** Records shown follows **
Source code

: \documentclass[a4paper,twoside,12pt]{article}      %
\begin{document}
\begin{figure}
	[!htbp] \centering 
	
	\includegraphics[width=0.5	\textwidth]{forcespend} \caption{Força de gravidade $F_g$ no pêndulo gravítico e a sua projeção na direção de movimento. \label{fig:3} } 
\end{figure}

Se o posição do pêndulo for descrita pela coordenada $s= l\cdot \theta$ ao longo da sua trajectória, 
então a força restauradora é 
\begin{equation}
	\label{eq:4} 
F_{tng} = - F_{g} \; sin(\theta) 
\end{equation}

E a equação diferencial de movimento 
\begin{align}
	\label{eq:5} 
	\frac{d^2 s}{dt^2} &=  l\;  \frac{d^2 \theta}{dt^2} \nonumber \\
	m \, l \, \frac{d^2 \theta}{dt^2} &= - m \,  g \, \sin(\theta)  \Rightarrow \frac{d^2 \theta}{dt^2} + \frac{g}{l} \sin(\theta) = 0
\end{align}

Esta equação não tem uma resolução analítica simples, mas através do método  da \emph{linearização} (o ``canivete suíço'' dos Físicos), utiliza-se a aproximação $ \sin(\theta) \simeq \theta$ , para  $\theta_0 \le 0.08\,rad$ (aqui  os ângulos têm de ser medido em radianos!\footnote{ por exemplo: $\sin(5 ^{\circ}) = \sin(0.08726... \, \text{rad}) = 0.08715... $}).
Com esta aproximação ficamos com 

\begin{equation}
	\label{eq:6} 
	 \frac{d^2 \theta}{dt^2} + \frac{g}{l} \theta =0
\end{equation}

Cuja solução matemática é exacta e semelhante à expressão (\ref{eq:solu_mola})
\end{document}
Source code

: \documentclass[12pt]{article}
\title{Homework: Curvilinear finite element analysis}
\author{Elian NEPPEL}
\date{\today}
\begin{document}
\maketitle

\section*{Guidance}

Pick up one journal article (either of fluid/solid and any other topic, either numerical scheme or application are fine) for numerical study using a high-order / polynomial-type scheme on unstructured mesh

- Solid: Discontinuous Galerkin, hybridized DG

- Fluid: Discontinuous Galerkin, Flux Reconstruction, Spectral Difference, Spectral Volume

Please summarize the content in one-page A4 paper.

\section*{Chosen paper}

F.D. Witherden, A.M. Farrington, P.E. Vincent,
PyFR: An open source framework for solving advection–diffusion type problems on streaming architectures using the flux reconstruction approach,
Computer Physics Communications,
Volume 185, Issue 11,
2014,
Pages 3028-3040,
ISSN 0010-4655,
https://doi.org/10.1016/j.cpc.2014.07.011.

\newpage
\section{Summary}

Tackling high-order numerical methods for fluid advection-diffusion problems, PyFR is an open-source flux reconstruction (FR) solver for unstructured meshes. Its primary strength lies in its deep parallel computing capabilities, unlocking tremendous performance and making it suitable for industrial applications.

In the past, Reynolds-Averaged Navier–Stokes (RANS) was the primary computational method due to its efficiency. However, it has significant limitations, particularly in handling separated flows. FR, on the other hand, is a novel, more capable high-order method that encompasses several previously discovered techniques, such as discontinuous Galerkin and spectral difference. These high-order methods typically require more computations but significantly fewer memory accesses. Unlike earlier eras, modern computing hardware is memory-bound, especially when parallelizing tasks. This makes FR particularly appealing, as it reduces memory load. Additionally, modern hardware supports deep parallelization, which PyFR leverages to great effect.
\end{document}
** End of Records shown **
** Records shown follows **
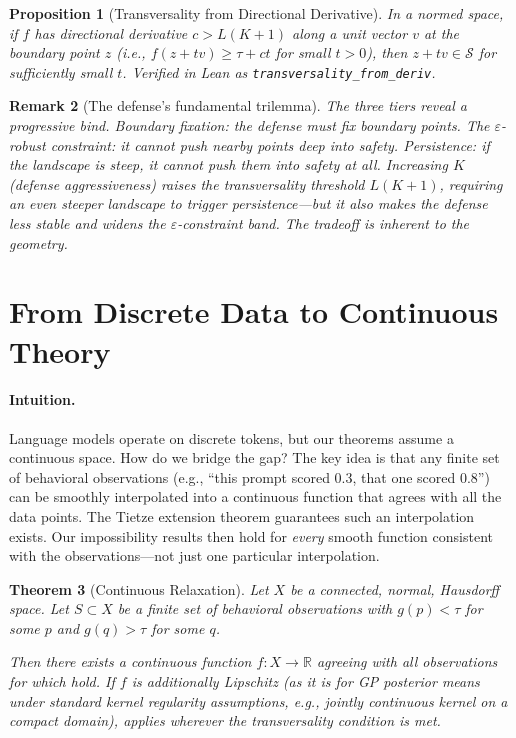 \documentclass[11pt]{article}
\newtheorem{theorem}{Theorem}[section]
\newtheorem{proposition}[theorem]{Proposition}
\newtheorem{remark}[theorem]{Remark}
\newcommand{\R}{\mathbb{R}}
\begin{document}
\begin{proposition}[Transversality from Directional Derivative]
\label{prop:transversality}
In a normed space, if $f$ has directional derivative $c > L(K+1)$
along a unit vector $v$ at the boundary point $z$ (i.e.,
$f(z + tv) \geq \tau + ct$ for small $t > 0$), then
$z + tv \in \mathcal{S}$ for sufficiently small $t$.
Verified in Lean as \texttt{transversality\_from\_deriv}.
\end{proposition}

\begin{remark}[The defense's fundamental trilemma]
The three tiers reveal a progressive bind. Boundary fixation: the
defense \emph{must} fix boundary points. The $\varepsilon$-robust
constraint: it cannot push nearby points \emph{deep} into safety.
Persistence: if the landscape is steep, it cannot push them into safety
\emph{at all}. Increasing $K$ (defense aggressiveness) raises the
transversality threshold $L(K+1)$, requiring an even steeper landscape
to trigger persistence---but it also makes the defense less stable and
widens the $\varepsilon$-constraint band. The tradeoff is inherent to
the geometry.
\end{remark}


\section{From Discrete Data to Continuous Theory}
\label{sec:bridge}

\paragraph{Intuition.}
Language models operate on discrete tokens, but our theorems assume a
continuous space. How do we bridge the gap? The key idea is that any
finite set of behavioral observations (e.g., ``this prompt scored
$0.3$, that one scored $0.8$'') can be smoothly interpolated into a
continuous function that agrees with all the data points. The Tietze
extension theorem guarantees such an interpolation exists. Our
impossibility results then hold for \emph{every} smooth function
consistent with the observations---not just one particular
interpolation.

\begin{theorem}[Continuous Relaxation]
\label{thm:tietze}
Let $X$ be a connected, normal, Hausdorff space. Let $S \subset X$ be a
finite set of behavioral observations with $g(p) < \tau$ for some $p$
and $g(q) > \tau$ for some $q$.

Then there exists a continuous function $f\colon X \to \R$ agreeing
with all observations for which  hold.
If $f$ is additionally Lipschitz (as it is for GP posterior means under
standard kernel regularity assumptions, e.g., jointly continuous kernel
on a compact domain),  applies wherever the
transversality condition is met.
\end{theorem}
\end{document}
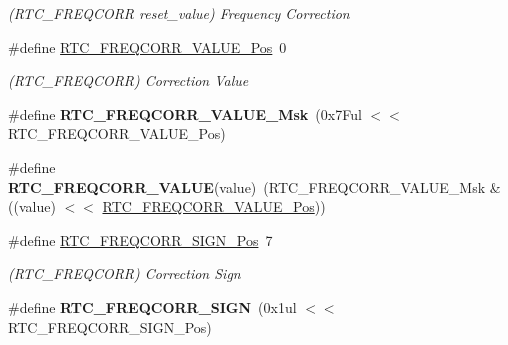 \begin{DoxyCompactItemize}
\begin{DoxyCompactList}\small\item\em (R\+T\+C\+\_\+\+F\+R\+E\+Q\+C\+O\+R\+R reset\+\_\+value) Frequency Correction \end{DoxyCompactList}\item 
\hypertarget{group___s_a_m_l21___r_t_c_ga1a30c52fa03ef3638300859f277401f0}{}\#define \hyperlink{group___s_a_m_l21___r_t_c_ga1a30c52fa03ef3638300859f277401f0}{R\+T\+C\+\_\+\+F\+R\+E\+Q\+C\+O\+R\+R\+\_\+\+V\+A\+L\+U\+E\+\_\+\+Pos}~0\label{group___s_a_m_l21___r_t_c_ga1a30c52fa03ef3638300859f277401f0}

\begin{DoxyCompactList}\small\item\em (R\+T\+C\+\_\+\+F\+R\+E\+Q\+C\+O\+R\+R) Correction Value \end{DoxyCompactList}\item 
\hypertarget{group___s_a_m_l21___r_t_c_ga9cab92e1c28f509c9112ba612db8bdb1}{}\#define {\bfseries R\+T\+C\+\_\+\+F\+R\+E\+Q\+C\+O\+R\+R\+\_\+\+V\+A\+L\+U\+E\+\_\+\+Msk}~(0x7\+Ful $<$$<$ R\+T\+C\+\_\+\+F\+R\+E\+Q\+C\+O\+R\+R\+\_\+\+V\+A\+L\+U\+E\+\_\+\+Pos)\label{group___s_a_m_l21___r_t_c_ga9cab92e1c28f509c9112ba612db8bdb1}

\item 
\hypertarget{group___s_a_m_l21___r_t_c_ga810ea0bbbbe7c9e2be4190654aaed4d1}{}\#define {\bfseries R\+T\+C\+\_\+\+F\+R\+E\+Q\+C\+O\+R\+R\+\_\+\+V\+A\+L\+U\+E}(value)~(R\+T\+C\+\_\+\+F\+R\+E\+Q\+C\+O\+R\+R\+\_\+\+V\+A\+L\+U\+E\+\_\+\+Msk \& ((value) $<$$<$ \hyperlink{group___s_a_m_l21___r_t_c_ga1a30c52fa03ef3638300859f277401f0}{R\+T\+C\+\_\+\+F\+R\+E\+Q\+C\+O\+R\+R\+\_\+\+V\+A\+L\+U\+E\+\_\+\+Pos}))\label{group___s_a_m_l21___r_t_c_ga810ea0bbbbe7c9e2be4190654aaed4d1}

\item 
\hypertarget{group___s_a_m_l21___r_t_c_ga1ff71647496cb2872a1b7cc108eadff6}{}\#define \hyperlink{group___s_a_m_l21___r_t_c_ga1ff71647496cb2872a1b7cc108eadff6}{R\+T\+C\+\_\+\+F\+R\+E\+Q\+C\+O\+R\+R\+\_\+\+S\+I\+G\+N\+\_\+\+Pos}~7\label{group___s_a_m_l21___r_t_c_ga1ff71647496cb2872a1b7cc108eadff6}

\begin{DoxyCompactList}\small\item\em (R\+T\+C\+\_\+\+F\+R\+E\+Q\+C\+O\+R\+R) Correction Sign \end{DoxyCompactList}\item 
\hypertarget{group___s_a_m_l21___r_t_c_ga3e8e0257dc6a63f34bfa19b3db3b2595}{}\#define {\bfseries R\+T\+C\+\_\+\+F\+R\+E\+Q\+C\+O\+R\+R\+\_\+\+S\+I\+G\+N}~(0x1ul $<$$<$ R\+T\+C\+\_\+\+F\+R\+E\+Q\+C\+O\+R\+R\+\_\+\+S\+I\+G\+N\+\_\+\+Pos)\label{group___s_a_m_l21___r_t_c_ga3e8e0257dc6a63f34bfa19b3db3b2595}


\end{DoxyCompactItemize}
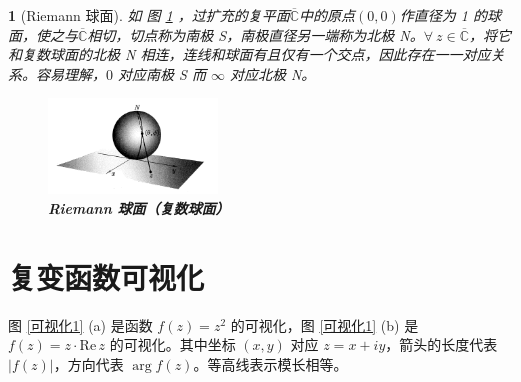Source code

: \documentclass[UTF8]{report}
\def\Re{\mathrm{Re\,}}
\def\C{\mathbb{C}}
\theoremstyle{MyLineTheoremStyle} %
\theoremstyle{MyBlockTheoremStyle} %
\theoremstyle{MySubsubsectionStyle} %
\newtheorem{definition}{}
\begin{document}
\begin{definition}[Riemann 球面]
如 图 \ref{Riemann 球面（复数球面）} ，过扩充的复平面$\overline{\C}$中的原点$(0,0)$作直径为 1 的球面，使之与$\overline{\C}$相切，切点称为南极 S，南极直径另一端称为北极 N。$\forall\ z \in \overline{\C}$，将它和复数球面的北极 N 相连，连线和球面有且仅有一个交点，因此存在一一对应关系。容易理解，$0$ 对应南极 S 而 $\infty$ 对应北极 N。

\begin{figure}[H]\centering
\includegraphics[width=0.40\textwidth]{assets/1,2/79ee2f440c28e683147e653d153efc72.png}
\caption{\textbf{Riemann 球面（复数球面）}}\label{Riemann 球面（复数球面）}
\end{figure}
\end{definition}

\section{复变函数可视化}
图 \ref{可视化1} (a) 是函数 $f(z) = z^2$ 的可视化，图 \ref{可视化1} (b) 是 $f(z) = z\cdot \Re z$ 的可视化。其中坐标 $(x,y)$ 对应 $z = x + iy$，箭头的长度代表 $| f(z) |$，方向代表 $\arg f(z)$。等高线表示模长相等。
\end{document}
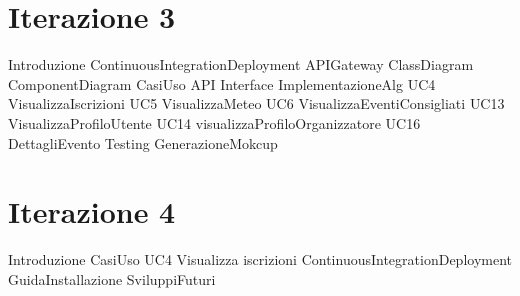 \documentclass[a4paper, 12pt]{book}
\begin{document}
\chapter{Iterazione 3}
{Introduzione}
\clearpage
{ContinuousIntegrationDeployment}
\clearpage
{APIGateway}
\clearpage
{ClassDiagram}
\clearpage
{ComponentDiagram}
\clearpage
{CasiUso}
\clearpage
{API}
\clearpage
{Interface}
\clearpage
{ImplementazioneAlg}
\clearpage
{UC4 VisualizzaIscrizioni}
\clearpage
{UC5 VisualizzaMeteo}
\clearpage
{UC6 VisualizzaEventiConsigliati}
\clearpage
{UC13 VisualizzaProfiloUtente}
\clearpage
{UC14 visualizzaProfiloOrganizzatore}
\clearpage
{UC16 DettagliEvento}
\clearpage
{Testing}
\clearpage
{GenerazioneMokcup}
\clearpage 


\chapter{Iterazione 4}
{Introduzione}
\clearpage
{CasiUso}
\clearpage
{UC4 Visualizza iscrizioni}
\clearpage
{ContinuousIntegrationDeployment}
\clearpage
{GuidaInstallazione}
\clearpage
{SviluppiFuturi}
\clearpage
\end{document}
** End of Records shown **
Across the data above, how many lines include the word "behavioral"? Give only the count.

Answer below: 2